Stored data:
[Start of section]

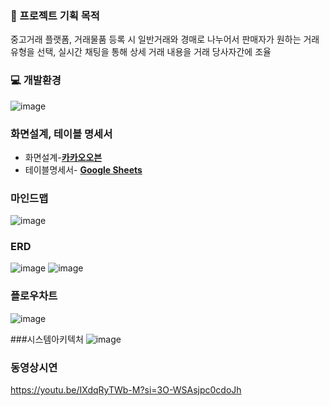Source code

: ### 📢 프로젝트 기획 목적
중고거래 플랫폼, 거래물품 등록 시 일반거래와 경매로 나누어서 판매자가 원하는 거래 유형을 선택, 실시간 채팅을 통해 상세 거래 내용을 거래 당사자간에 조율

### 💻 개발환경
![image](https://github.com/StarSellas/Sellas/assets/134923287/b3287f63-773b-4e25-85f4-1d1b65a49197)

### 화면설계, 테이블 명세서
- 화면설계-[**카카오오븐**](https://ovenapp.io/view/9iHcnaRYOHBGEhNlX1rqVkm4ISBCdSIM/gBl9r)
- 테이블명세서- [**Google Sheets**](https://docs.google.com/spreadsheets/d/e/2PACX-1vSe4Xjn93xTt4wQtpf0BpDnJit_BA8g9ulg05tiLy2aeD98N2yhBmGoelBk31MZXuWzTk-usRPjRPlz/pubhtml?gid=0&single=true)

### 마인드맵
![image](https://github.com/StarSellas/Sellas/assets/134923287/ad4240b8-367c-4702-b301-5ae83b3a9ae0)

### ERD
![image](https://github.com/StarSellas/Sellas/assets/134923287/aafea8e1-e805-495f-b70e-e1ad9b35a66c)
![image](https://github.com/StarSellas/Sellas/assets/134923287/b939aee8-680e-435f-abbc-74a17fe6135c)

### 플로우차트
![image](https://github.com/StarSellas/Sellas/assets/134923287/898b4445-d25d-41e1-9ee0-9e85357d6f5a)

###시스템아키텍처
![image](https://github.com/StarSellas/Sellas/assets/134923287/3e29dfcb-f636-4bbf-aaf4-ea13dbdc19ea)

### 동영상시연
https://youtu.be/IXdqRyTWb-M?si=3O-WSAsjpc0cdoJh
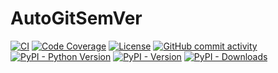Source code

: # AutoGitSemVer

[![CI](https://github.com/davidbrownell/AutoGitSemVer/actions/workflows/standard.yaml/badge.svg?event=push)](https://github.com/davidbrownell/AutoGitSemVer/actions/workflows/standard.yaml)
[![Code Coverage](https://img.shields.io/endpoint?url=https://gist.githubusercontent.com/davidbrownell/f15146b1b8fdc0a5d45ac0eb786a84f7/raw/AutoGitSemVer_coverage.json)](https://github.com/davidbrownell/AutoGitSemVer/actions)
[![License](https://img.shields.io/github/license/davidbrownell/AutoGitSemVer?color=dark-green)](https://github.com/davidbrownell/AutoGitSemVer/blob/master/LICENSE_1_0.txt)
[![GitHub commit activity](https://img.shields.io/github/commit-activity/y/davidbrownell/AutoGitSemVer?color=dark-green)](https://github.com/davidbrownell/AutoGitSemVer/commits/main/)
[![PyPI - Python Version](https://img.shields.io/pypi/pyversions/AutoGitSemVer?color=dark-green)](https://pypi.org/project/autogitsemver/)
[![PyPI - Version](https://img.shields.io/pypi/v/AutoGitSemVer?color=dark-green)](https://pypi.org/project/autogitsemver/)
[![PyPI - Downloads](https://img.shields.io/pypi/dm/AutoGitSemVer)](https://pypistats.org/packages/autogitsemver)
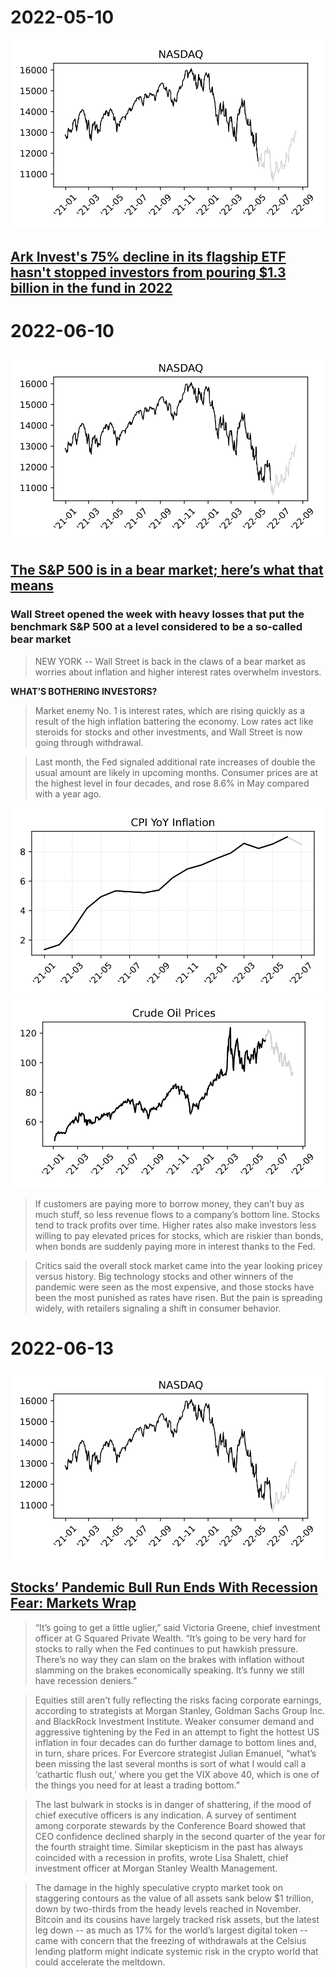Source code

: # 2022-05-10

![](./plots/nasdaq_2022-05-10.svg)

## [Ark Invest's 75% decline in its flagship ETF hasn't stopped investors from pouring $1.3 billion in the fund in 2022](https://markets.businessinsider.com/news/etf/ark-invest-billion-net-inflows-despite-price-decline-cathie-wood-2022-5)


# 2022-06-10

![](./plots/nasdaq_2022-06-10.svg)

## [The S&P 500 is in a bear market; here’s what that means](https://abcnews.go.com/US/wireStory/us-futures-point-bear-market-heres-means-85356808)

### Wall Street opened the week with heavy losses that put the benchmark S&P 500 at a level considered to be a so-called bear market

> NEW YORK -- Wall Street is back in the claws of a bear market as worries about inflation and higher interest rates overwhelm investors. 

**WHAT’S BOTHERING INVESTORS?**

> Market enemy No. 1 is interest rates, which are rising quickly as a result of the high inflation battering the economy. Low rates act like steroids for stocks and other investments, and Wall Street is now going through withdrawal. 

> Last month, the Fed signaled additional rate increases of double the usual amount are likely in upcoming months. Consumer prices are at the highest level in four decades, and rose 8.6% in May compared with a year ago.

![](./plots/cpi_2022-06-01.svg)
![](./plots/oil_prices_2022-06-01.svg)

> If customers are paying more to borrow money, they can’t buy as much stuff, so less revenue flows to a company’s bottom line. Stocks tend to track profits over time. Higher rates also make investors less willing to pay elevated prices for stocks, which are riskier than bonds, when bonds are suddenly paying more in interest thanks to the Fed.

> Critics said the overall stock market came into the year looking pricey versus history. Big technology stocks and other winners of the pandemic were seen as the most expensive, and those stocks have been the most punished as rates have risen. But the pain is spreading widely, with retailers signaling a shift in consumer behavior.

# 2022-06-13

![](./plots/nasdaq_2022-06-13.svg)

## [Stocks’ Pandemic Bull Run Ends With Recession Fear: Markets Wrap](https://www.bloomberg.com/news/articles/2022-06-12/inflation-thunderbolt-primes-stocks-bonds-for-more-volatility#xj4y7vzkg)

> “It’s going to get a little uglier,” said Victoria Greene, chief investment officer at G Squared Private Wealth. “It’s going to be very hard for stocks to rally when the Fed continues to put hawkish pressure. There’s no way they can slam on the brakes with inflation without slamming on the brakes economically speaking. It’s funny we still have recession deniers.”

> Equities still aren’t fully reflecting the risks facing corporate earnings, according to strategists at Morgan Stanley, Goldman Sachs Group Inc. and BlackRock Investment Institute. Weaker consumer demand and aggressive tightening by the Fed in an attempt to fight the hottest US inflation in four decades can do further damage to bottom lines and, in turn, share prices. For Evercore strategist Julian Emanuel, “what’s been missing the last several months is sort of what I would call a ‘cathartic flush out,’ where you get the VIX above 40, which is one of the things you need for at least a trading bottom.”

> The last bulwark in stocks is in danger of shattering, if the mood of chief executive officers is any indication. A survey of sentiment among corporate stewards by the Conference Board showed that CEO confidence declined sharply in the second quarter of the year for the fourth straight time. Similar skepticism in the past has always coincided with a recession in profits, wrote Lisa Shalett, chief investment officer at Morgan Stanley Wealth Management.

> The damage in the highly speculative crypto market took on staggering contours as the value of all assets sank below $1 trillion, down by two-thirds from the heady levels reached in November. Bitcoin and its cousins have largely tracked risk assets, but the latest leg down -- as much as 17% for the world’s largest digital token -- came with concern that the freezing of withdrawals at the Celsius lending platform might indicate systemic risk in the crypto world that could accelerate the meltdown.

[End of section]

- **WHAT TO PRODUCE**:
Please set down every record exactly as it appears, leaving out the pictures.

- **ANSWER TO THIS PROBLEM**:
Source code

: ### 📢 프로젝트 기획 목적
중고거래 플랫폼, 거래물품 등록 시 일반거래와 경매로 나누어서 판매자가 원하는 거래 유형을 선택, 실시간 채팅을 통해 상세 거래 내용을 거래 당사자간에 조율

### 💻 개발환경
![image](https://github.com/StarSellas/Sellas/assets/134923287/b3287f63-773b-4e25-85f4-1d1b65a49197)

### 화면설계, 테이블 명세서
- 화면설계-[**카카오오븐**](https://ovenapp.io/view/9iHcnaRYOHBGEhNlX1rqVkm4ISBCdSIM/gBl9r)
- 테이블명세서- [**Google Sheets**](https://docs.google.com/spreadsheets/d/e/2PACX-1vSe4Xjn93xTt4wQtpf0BpDnJit_BA8g9ulg05tiLy2aeD98N2yhBmGoelBk31MZXuWzTk-usRPjRPlz/pubhtml?gid=0&single=true)

### 마인드맵
![image](https://github.com/StarSellas/Sellas/assets/134923287/ad4240b8-367c-4702-b301-5ae83b3a9ae0)

### ERD
![image](https://github.com/StarSellas/Sellas/assets/134923287/aafea8e1-e805-495f-b70e-e1ad9b35a66c)
![image](https://github.com/StarSellas/Sellas/assets/134923287/b939aee8-680e-435f-abbc-74a17fe6135c)

### 플로우차트
![image](https://github.com/StarSellas/Sellas/assets/134923287/898b4445-d25d-41e1-9ee0-9e85357d6f5a)

###시스템아키텍처
![image](https://github.com/StarSellas/Sellas/assets/134923287/3e29dfcb-f636-4bbf-aaf4-ea13dbdc19ea)

### 동영상시연
https://youtu.be/IXdqRyTWb-M?si=3O-WSAsjpc0cdoJh
Source code

: # AutoGitSemVer

[![CI](https://github.com/davidbrownell/AutoGitSemVer/actions/workflows/standard.yaml/badge.svg?event=push)](https://github.com/davidbrownell/AutoGitSemVer/actions/workflows/standard.yaml)
[![Code Coverage](https://img.shields.io/endpoint?url=https://gist.githubusercontent.com/davidbrownell/f15146b1b8fdc0a5d45ac0eb786a84f7/raw/AutoGitSemVer_coverage.json)](https://github.com/davidbrownell/AutoGitSemVer/actions)
[![License](https://img.shields.io/github/license/davidbrownell/AutoGitSemVer?color=dark-green)](https://github.com/davidbrownell/AutoGitSemVer/blob/master/LICENSE_1_0.txt)
[![GitHub commit activity](https://img.shields.io/github/commit-activity/y/davidbrownell/AutoGitSemVer?color=dark-green)](https://github.com/davidbrownell/AutoGitSemVer/commits/main/)
[![PyPI - Python Version](https://img.shields.io/pypi/pyversions/AutoGitSemVer?color=dark-green)](https://pypi.org/project/autogitsemver/)
[![PyPI - Version](https://img.shields.io/pypi/v/AutoGitSemVer?color=dark-green)](https://pypi.org/project/autogitsemver/)
[![PyPI - Downloads](https://img.shields.io/pypi/dm/AutoGitSemVer)](https://pypistats.org/packages/autogitsemver)
Source code

: # 2022-05-10

![](./plots/nasdaq_2022-05-10.svg)

## [Ark Invest's 75% decline in its flagship ETF hasn't stopped investors from pouring $1.3 billion in the fund in 2022](https://markets.businessinsider.com/news/etf/ark-invest-billion-net-inflows-despite-price-decline-cathie-wood-2022-5)


# 2022-06-10

![](./plots/nasdaq_2022-06-10.svg)

## [The S&P 500 is in a bear market; here’s what that means](https://abcnews.go.com/US/wireStory/us-futures-point-bear-market-heres-means-85356808)

### Wall Street opened the week with heavy losses that put the benchmark S&P 500 at a level considered to be a so-called bear market

> NEW YORK -- Wall Street is back in the claws of a bear market as worries about inflation and higher interest rates overwhelm investors. 

**WHAT’S BOTHERING INVESTORS?**

> Market enemy No. 1 is interest rates, which are rising quickly as a result of the high inflation battering the economy. Low rates act like steroids for stocks and other investments, and Wall Street is now going through withdrawal. 

> Last month, the Fed signaled additional rate increases of double the usual amount are likely in upcoming months. Consumer prices are at the highest level in four decades, and rose 8.6% in May compared with a year ago.

![](./plots/cpi_2022-06-01.svg)
![](./plots/oil_prices_2022-06-01.svg)

> If customers are paying more to borrow money, they can’t buy as much stuff, so less revenue flows to a company’s bottom line. Stocks tend to track profits over time. Higher rates also make investors less willing to pay elevated prices for stocks, which are riskier than bonds, when bonds are suddenly paying more in interest thanks to the Fed.

> Critics said the overall stock market came into the year looking pricey versus history. Big technology stocks and other winners of the pandemic were seen as the most expensive, and those stocks have been the most punished as rates have risen. But the pain is spreading widely, with retailers signaling a shift in consumer behavior.

# 2022-06-13

![](./plots/nasdaq_2022-06-13.svg)

## [Stocks’ Pandemic Bull Run Ends With Recession Fear: Markets Wrap](https://www.bloomberg.com/news/articles/2022-06-12/inflation-thunderbolt-primes-stocks-bonds-for-more-volatility#xj4y7vzkg)

> “It’s going to get a little uglier,” said Victoria Greene, chief investment officer at G Squared Private Wealth. “It’s going to be very hard for stocks to rally when the Fed continues to put hawkish pressure. There’s no way they can slam on the brakes with inflation without slamming on the brakes economically speaking. It’s funny we still have recession deniers.”

> Equities still aren’t fully reflecting the risks facing corporate earnings, according to strategists at Morgan Stanley, Goldman Sachs Group Inc. and BlackRock Investment Institute. Weaker consumer demand and aggressive tightening by the Fed in an attempt to fight the hottest US inflation in four decades can do further damage to bottom lines and, in turn, share prices. For Evercore strategist Julian Emanuel, “what’s been missing the last several months is sort of what I would call a ‘cathartic flush out,’ where you get the VIX above 40, which is one of the things you need for at least a trading bottom.”

> The last bulwark in stocks is in danger of shattering, if the mood of chief executive officers is any indication. A survey of sentiment among corporate stewards by the Conference Board showed that CEO confidence declined sharply in the second quarter of the year for the fourth straight time. Similar skepticism in the past has always coincided with a recession in profits, wrote Lisa Shalett, chief investment officer at Morgan Stanley Wealth Management.

> The damage in the highly speculative crypto market took on staggering contours as the value of all assets sank below $1 trillion, down by two-thirds from the heady levels reached in November. Bitcoin and its cousins have largely tracked risk assets, but the latest leg down -- as much as 17% for the world’s largest digital token -- came with concern that the freezing of withdrawals at the Celsius lending platform might indicate systemic risk in the crypto world that could accelerate the meltdown.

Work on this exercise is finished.